Returns a pointer to the internal state machine context.

CanMainStatemachine_handle_duplicate_aliases()

bool CanMainStatemachine_handle_duplicate_aliases ( void )

extern

Scans the alias table, unregisters duplicates, and resets affected nodes.

Exposed for unit testing. Normally called via the interface pointer.

Returns

true if any duplicate aliases were found and resolved, false if none.

Warning

Locks shared resources during operation.

NOT thread-safe.

Scans the alias table, unregisters duplicates, and resets affected nodes.

Locks shared resources, reads the flag, calls _process_duplicate_aliases() if needed, then unlocks.

Returns

true if duplicates were found and processed, false if none.

CanMainStatemachine_handle_login_outgoing_can_message()

bool CanMainStatemachine_handle_login_outgoing_can_message ( void )

extern

Attempts to transmit the pending login frame (CID, RID, or AMD).

Exposed for unit testing. Normally called via the interface pointer.

Returns

true if a login frame was pending (sent or not), false if nothing pending.

Warning

NOT thread-safe.

Attempts to transmit the pending login frame (CID, RID, or AMD).

Clears login_outgoing_can_msg_valid only after successful transmission. Returns true if a login frame was pending (sent or retried), false if none.

CanMainStatemachine_handle_outgoing_can_message()

bool CanMainStatemachine_handle_outgoing_can_message ( void )

extern

Pops one message from the outgoing CAN FIFO and attempts transmission.

Exposed for unit testing. Normally called via the interface pointer. Frees the buffer only on successful transmission; retries on the next call otherwise.

Returns

true if a message was in the FIFO (sent or not), false if FIFO empty.

Warning

Locks shared resources during FIFO access.

NOT thread-safe.

Pops one message from the outgoing CAN FIFO and attempts transmission.

Algorithm:

1. If no frame is held in the working slot, pop one from the FIFO (under lock).
2. If a frame is held, try to send it; free it (under lock) only on success.
3. Return true if a frame was pending (sent or not), false if FIFO was empty.

Returns

true if a frame was pending, false if the FIFO was empty.

Note

The frame is retried on the next call if the hardware buffer was busy.

CanMainStatemachine_handle_try_enumerate_first_node()

bool CanMainStatemachine_handle_try_enumerate_first_node ( void )

extern

Gets the first node and processes it through its appropriate state machine.

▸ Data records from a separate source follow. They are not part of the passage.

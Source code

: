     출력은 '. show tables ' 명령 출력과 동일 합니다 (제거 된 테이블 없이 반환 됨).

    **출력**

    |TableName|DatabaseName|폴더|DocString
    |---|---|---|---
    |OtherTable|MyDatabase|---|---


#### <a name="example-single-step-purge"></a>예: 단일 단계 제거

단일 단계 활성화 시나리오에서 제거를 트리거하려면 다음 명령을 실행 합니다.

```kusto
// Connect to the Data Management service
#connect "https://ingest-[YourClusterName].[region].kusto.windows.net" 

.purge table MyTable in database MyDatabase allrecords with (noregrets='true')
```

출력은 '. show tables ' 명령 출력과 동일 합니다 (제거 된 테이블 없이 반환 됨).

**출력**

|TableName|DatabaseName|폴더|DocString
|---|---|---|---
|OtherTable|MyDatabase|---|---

Exposed for unit testing. Normally called via the interface pointer.

Returns

true if the first node was found (or no nodes exist), false if already enumerating.

Warning

NOT thread-safe.

Gets the first node and processes it through its appropriate state machine.

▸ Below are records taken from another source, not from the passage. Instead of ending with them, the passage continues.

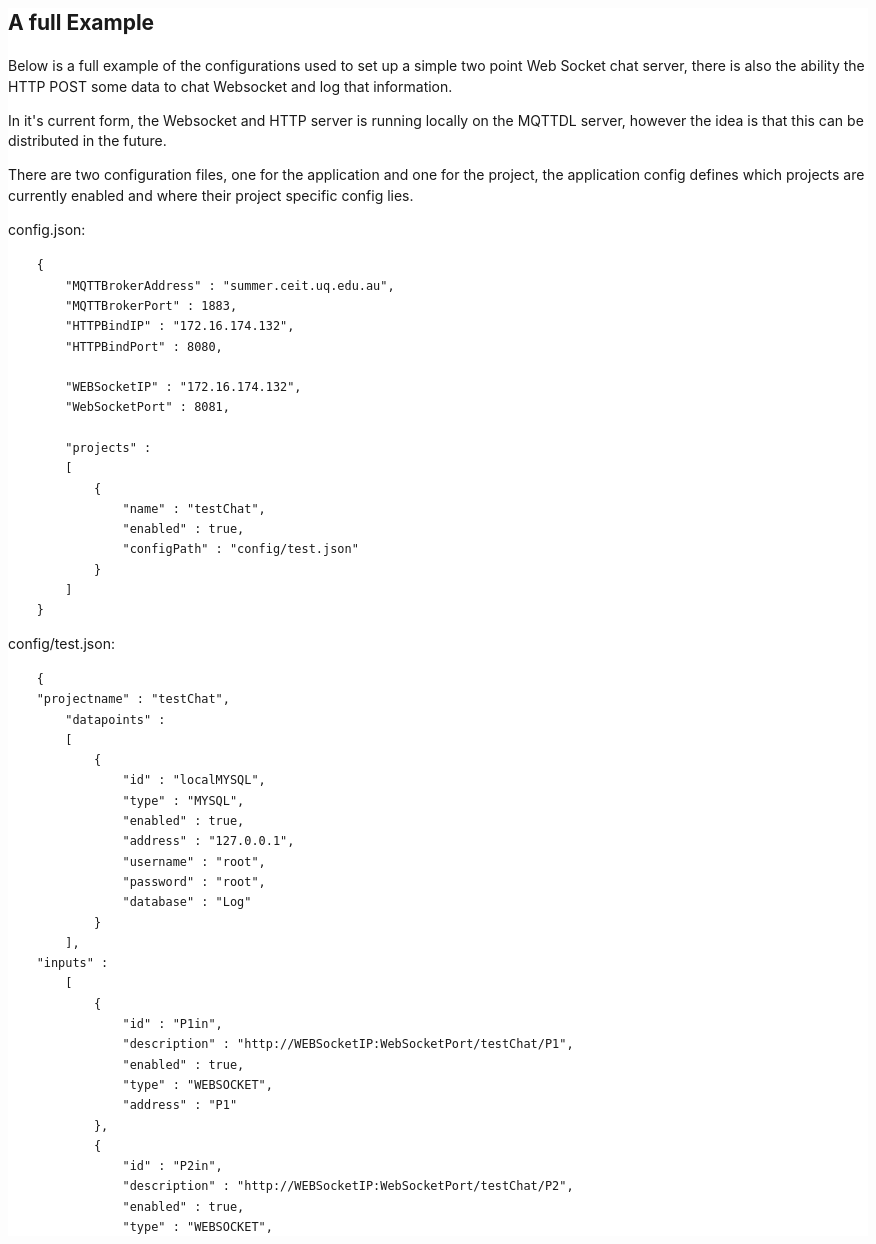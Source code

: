 


A full Example
-------
Below is a full example of the configurations used to set up
a simple two point Web Socket chat server, there is also the ability
the HTTP POST some data to chat Websocket and log that information.

In it's current form, the Websocket and HTTP server is running locally
on the MQTTDL server, however the idea is that this can be distributed
in the future.

There are two configuration files, one for the application
and one for the project, the application config defines which projects
are currently enabled and where their project specific config lies.

config.json:

		{
			"MQTTBrokerAddress" : "summer.ceit.uq.edu.au",
			"MQTTBrokerPort" : 1883,
			"HTTPBindIP" : "172.16.174.132",
			"HTTPBindPort" : 8080,

			"WEBSocketIP" : "172.16.174.132",
			"WebSocketPort" : 8081,

			"projects" :
			[
				{
					"name" : "testChat",
					"enabled" : true,
					"configPath" : "config/test.json"
				}
			]
		}


config/test.json:

		{
		"projectname" : "testChat",
			"datapoints" : 
			[
				{
					"id" : "localMYSQL",
					"type" : "MYSQL",
					"enabled" : true,
					"address" : "127.0.0.1",
					"username" : "root",
					"password" : "root",
					"database" : "Log"
				}
			],
		"inputs" : 
			[
				{
					"id" : "P1in",
					"description" : "http://WEBSocketIP:WebSocketPort/testChat/P1",
					"enabled" : true,
					"type" : "WEBSOCKET",
					"address" : "P1"
			 	},
				{
					"id" : "P2in",
					"description" : "http://WEBSocketIP:WebSocketPort/testChat/P2",
					"enabled" : true,
					"type" : "WEBSOCKET",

Returns false if enumeration is already active (node pointer non-NULL). Otherwise fetches the first node, runs its login state machine if still logging in, and returns true.

Returns

true if enumeration was started (or no nodes exist), false if already active.

CanMainStatemachine_handle_try_enumerate_next_node()

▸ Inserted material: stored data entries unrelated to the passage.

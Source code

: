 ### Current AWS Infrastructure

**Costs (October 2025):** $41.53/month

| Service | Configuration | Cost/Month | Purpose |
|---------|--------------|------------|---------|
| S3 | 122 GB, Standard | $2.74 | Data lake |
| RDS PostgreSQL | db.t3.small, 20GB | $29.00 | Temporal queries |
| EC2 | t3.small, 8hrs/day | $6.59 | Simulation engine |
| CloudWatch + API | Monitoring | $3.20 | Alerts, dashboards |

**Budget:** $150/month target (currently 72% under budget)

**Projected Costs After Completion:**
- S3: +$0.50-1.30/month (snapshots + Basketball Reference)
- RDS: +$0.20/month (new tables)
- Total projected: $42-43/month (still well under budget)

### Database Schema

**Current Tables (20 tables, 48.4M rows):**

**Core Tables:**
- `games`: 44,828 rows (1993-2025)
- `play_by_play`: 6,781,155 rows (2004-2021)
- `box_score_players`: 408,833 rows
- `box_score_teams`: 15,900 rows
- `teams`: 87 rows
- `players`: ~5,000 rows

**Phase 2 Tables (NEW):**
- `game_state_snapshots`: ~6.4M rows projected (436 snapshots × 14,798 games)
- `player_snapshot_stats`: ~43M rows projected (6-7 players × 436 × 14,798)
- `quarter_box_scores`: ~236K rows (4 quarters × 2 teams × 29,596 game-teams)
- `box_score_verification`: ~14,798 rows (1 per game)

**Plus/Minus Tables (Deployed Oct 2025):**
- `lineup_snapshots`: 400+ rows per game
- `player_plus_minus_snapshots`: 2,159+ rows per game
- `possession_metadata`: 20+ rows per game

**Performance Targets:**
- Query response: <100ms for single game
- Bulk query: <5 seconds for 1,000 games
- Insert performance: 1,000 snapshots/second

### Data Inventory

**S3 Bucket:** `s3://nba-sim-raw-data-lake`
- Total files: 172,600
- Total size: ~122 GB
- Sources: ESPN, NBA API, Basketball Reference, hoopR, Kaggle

bool CanMainStatemachine_handle_try_enumerate_next_node ( void )

extern

Continues enumeration and processes the next node.

Exposed for unit testing. Normally called via the interface pointer.

Returns

true if no more nodes remain (enumeration complete), false if more nodes exist.

Warning

NOT thread-safe.

Continues enumeration and processes the next node.

Fetches the next node and runs its login state machine if still logging in. Returns true when there are no more nodes (enumeration complete), false otherwise.

Returns

true when all nodes have been processed, false if more nodes remain.

CanMainStatemachine_handle_listener_verification()

bool CanMainStatemachine_handle_listener_verification ( void )

extern

Probes one listener alias for staleness and queues an AME if due.

Exposed for unit testing. Normally called via the interface pointer.

Returns

true if a probe AME was queued, false if nothing to do.

Warning

Locks shared resources during CAN buffer allocation and FIFO push.

NOT thread-safe.

Algorithm:

1. Call ListenerAliasTable_check_one_verification() with current tick
2. If non-zero node_id returned: get first node's alias, allocate a CAN buffer (with lock/unlock), build targeted AME, push to CAN FIFO (with lock/unlock)
3. Return true if an AME was queued, false otherwise

Returns

true if a probe AME was queued, false if nothing to do.